Letters written by her at this period, and which are now in the possession of members of her family, show but too plainly that her bodily pains were not to be compared to the mental agony she underwent as the result of her ill-assorted marriage. Her Psyche seemed to be rebelling against the chains which bound her to earth, and struggled to get free.
In 1809 she went to Woodstock, the beautiful seat of her husband's elder brother, Mr. William Tighe, author of The Plants, and there she remained until her death, in 1810. She was perfectly aware that the terrible lingering disease from which she suffered was incurable, and her last lines — written in 1809, upon receiving a branch of Mezerion in flower — seem prophetic of her death before the coming springtime:—
Odours of Spring, my sense ye charm
With fragrance premature,
And 'mid these days of dark alarm
Almost to hope allure.
Methinks with purpose soft ye come
To tell of brighter hours,
Of May's blue skies' abundant bloom,
Her sunny gales and showers.
Alas! for me shall May in vain
The powers of life restore,
These eyes that weep and watch in pain
Shall see her charms no more.
No, no; this anguish cannot last—
Beloved friends — adieu!
The bitterness of death were past
Could I resign but you.
But oh! in every mortal pang
That rends my soul from life,
That soul, which seems on you to hang
Thro' each convulsive strife,
Even now, with agonising grasp
Of terror and regret,
To all, in life, its love would clasp
Clings close and closer yet.
Yet why — immortal, vital spark,
Thus mortally opprest?
Look up, my soul, through prospects dark,
And bid thy terrors rest.
Forget — forego thy earthly part,
Thine heavenly being trust.
Ah! vain attempt! my coward heart
Still shuddering clings to dust!
Oh! ye who soothe the pangs of death
With love's own patient care,
Still — still retain this fleeting breath,
Still pour the fervent prayer.
And ye — whose smile must greet my eye
No more — nor voice my ear,
Who breathed for me the tender sigh,
And shed the pitying tear;
Whose kindness (tho' far, far removed)
My grateful thoughts perceive,
Pride of my life — esteemed — beloved—
My last sad claim receive!
Oh do not quite your friend forget—
Forget alone her faults!
And speak of her with fond regret
Who asks your lingering thoughts.
All her fears of death were entirely removed before she breathed her last, on March 24th, 1810. She died as she had lived, a simple, earnest Christian, an ornament of her sex, and of the social and intellectual life of the land she lived in and belonged to.

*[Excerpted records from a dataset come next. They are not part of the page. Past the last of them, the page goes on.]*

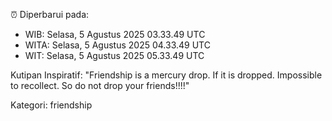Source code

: ⏰ Diperbarui pada:
- WIB: Selasa, 5 Agustus 2025 03.33.49 UTC
- WITA: Selasa, 5 Agustus 2025 04.33.49 UTC
- WIT: Selasa, 5 Agustus 2025 05.33.49 UTC

Kutipan Inspiratif:
"Friendship is a mercury drop. If it is dropped. Impossible to recollect. So do not drop your friends!!!!"


Kategori: friendship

Mary Tighe is buried in the churchyard of Inistiogue. Over her remains her husband placed a handsome monumental chamber, containing a reclining statue by Flaxman; and her brother-in-law, Mr. William Tighe, inscribed upon her tomb the following lines to her memory:—
If on this earth she passed in mortal guise
A short and painful pilgrimage, shall we,
Her sad survivors, grieve that love divine
Removed her timely to perpetual bliss?
Thou art not lost! in chastest song and pure
With us still lives thy virtuous mind, and seems
A beacon for the weary soul, to guide
Her safely through affliction's winding path
To that eternal mansion gained by thee!